Saved data entries
=======

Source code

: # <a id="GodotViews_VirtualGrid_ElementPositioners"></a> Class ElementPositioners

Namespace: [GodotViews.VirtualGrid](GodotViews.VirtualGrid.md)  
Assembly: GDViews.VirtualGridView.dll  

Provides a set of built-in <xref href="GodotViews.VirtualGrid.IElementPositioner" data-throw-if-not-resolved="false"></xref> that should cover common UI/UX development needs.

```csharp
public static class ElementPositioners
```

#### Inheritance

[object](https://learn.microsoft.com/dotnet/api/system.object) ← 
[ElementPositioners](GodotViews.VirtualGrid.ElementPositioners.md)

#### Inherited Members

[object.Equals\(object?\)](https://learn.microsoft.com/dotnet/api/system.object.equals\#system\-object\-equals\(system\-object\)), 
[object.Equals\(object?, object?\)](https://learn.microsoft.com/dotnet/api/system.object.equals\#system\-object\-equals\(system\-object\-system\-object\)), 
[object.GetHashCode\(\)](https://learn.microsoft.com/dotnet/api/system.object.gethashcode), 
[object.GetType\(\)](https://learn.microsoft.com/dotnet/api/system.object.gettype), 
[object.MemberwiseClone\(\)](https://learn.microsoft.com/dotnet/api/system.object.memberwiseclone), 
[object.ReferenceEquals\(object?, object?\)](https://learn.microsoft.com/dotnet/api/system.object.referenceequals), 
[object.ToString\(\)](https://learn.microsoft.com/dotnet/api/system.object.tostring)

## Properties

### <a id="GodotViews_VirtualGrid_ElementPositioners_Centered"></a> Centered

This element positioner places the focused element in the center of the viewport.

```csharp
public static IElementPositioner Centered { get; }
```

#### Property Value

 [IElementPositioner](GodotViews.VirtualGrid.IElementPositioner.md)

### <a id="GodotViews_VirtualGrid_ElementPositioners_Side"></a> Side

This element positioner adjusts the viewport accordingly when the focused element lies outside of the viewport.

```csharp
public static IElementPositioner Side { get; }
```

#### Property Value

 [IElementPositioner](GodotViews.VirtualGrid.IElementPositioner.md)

=======

TASK INSTRUCTIONS
Output each entry precisely as given.

RESPONSE TO THIS EXERCISE
Source code

: # <a id="GodotViews_VirtualGrid_ElementPositioners"></a> Class ElementPositioners

Namespace: [GodotViews.VirtualGrid](GodotViews.VirtualGrid.md)  
Assembly: GDViews.VirtualGridView.dll  

Provides a set of built-in <xref href="GodotViews.VirtualGrid.IElementPositioner" data-throw-if-not-resolved="false"></xref> that should cover common UI/UX development needs.

```csharp
public static class ElementPositioners
```

#### Inheritance

[object](https://learn.microsoft.com/dotnet/api/system.object) ← 
[ElementPositioners](GodotViews.VirtualGrid.ElementPositioners.md)

#### Inherited Members

[object.Equals\(object?\)](https://learn.microsoft.com/dotnet/api/system.object.equals\#system\-object\-equals\(system\-object\)), 
[object.Equals\(object?, object?\)](https://learn.microsoft.com/dotnet/api/system.object.equals\#system\-object\-equals\(system\-object\-system\-object\)), 
[object.GetHashCode\(\)](https://learn.microsoft.com/dotnet/api/system.object.gethashcode), 
[object.GetType\(\)](https://learn.microsoft.com/dotnet/api/system.object.gettype), 
[object.MemberwiseClone\(\)](https://learn.microsoft.com/dotnet/api/system.object.memberwiseclone), 
[object.ReferenceEquals\(object?, object?\)](https://learn.microsoft.com/dotnet/api/system.object.referenceequals), 
[object.ToString\(\)](https://learn.microsoft.com/dotnet/api/system.object.tostring)

## Properties

### <a id="GodotViews_VirtualGrid_ElementPositioners_Centered"></a> Centered

This element positioner places the focused element in the center of the viewport.

```csharp
public static IElementPositioner Centered { get; }
```

#### Property Value

 [IElementPositioner](GodotViews.VirtualGrid.IElementPositioner.md)

### <a id="GodotViews_VirtualGrid_ElementPositioners_Side"></a> Side

This element positioner adjusts the viewport accordingly when the focused element lies outside of the viewport.

```csharp
public static IElementPositioner Side { get; }
```

#### Property Value

 [IElementPositioner](GodotViews.VirtualGrid.IElementPositioner.md)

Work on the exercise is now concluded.